*WORK ITEM*: The answer must consist of every line in the records below that contains the string "Naming".
══════════════════════════════
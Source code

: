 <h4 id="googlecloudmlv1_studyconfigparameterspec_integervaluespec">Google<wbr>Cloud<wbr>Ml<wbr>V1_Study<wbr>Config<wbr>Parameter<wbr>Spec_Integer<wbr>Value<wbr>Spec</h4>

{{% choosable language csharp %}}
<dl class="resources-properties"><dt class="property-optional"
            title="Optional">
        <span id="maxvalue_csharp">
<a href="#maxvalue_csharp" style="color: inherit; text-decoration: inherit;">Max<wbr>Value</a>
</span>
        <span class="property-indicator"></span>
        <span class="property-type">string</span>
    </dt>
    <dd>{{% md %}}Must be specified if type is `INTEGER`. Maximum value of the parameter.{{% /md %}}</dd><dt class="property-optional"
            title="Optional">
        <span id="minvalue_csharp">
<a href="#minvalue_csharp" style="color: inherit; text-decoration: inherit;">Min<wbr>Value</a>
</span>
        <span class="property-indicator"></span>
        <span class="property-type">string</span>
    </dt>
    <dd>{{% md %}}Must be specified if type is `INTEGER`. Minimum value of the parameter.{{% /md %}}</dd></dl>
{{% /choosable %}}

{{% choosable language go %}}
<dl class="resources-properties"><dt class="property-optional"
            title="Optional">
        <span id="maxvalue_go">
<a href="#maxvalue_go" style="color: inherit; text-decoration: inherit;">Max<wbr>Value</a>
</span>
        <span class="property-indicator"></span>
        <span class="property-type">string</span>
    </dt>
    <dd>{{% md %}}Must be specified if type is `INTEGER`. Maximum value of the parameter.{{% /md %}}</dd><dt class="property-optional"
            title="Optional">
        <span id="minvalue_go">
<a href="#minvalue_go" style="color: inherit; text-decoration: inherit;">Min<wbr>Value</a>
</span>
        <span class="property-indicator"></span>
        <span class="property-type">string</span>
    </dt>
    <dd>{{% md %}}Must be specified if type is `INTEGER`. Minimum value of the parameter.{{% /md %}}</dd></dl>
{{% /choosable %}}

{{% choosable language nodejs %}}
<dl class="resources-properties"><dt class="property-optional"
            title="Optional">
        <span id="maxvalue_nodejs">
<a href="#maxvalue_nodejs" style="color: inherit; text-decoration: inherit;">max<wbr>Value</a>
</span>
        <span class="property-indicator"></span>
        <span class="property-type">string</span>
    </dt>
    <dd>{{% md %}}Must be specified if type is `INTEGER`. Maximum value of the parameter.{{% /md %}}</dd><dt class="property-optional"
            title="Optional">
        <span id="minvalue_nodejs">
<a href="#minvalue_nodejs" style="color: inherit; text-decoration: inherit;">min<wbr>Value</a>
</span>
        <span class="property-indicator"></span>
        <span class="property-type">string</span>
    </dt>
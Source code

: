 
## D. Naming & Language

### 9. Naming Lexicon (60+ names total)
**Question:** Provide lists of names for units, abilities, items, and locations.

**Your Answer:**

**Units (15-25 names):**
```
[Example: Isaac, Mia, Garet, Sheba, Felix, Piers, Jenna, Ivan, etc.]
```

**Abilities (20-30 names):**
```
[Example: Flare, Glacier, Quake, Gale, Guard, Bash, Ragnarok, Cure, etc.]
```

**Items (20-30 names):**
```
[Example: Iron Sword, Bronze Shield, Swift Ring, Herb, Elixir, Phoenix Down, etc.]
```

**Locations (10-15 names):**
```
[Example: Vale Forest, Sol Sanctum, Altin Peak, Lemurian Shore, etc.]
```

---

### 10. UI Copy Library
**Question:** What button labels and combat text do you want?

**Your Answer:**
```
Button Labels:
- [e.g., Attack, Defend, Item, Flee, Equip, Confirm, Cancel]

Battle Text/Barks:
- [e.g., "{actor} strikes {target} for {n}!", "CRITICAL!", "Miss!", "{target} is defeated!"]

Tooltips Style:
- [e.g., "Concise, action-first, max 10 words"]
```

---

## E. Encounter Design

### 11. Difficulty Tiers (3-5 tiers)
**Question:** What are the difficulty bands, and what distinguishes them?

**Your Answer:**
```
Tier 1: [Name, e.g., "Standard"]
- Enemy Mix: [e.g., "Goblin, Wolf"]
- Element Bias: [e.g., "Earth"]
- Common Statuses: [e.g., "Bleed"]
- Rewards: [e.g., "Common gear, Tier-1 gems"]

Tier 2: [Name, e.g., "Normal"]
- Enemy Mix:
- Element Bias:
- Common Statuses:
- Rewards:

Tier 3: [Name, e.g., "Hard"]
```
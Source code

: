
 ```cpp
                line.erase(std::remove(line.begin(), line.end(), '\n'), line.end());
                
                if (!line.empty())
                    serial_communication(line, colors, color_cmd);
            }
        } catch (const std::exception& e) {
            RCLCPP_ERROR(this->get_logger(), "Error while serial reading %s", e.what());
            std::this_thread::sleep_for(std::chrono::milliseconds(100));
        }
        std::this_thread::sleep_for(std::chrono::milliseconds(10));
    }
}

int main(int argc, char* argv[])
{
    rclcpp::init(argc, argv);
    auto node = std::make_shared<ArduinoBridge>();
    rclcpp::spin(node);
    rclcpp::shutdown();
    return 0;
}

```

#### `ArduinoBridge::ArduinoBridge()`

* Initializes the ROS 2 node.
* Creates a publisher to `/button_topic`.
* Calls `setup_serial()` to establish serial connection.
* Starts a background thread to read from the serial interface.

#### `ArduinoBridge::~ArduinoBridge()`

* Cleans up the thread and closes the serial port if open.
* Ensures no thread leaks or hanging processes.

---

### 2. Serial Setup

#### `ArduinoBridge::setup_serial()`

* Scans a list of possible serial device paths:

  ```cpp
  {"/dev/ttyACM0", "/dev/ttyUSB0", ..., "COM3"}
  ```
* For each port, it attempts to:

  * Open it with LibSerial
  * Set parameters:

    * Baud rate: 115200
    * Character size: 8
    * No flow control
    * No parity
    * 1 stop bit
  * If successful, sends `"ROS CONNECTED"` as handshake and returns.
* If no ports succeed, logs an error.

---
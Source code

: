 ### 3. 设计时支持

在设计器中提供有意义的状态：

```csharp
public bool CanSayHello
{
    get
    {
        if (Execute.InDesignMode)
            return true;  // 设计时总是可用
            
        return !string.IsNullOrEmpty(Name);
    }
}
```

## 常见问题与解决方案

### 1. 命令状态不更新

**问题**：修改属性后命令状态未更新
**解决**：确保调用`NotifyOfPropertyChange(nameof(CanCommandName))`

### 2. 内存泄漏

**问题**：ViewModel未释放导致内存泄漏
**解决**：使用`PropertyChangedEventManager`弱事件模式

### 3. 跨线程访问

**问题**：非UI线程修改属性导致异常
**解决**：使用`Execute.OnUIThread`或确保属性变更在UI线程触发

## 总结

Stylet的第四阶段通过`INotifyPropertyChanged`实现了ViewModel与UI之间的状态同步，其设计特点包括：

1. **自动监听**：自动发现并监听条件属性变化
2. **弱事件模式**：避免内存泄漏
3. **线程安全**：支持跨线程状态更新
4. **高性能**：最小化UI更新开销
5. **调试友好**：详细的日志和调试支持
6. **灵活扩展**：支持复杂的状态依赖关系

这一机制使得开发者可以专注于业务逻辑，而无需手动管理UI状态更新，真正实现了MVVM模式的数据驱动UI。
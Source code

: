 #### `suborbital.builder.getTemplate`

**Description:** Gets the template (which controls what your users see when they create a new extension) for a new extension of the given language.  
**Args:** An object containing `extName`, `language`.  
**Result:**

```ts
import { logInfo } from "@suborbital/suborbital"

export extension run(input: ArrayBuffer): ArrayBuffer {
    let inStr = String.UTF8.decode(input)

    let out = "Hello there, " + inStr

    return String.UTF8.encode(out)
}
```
══════════════════════════════
*TASK OUTPUT*:
## D. Naming & Language
### 9. Naming Lexicon (60+ names total)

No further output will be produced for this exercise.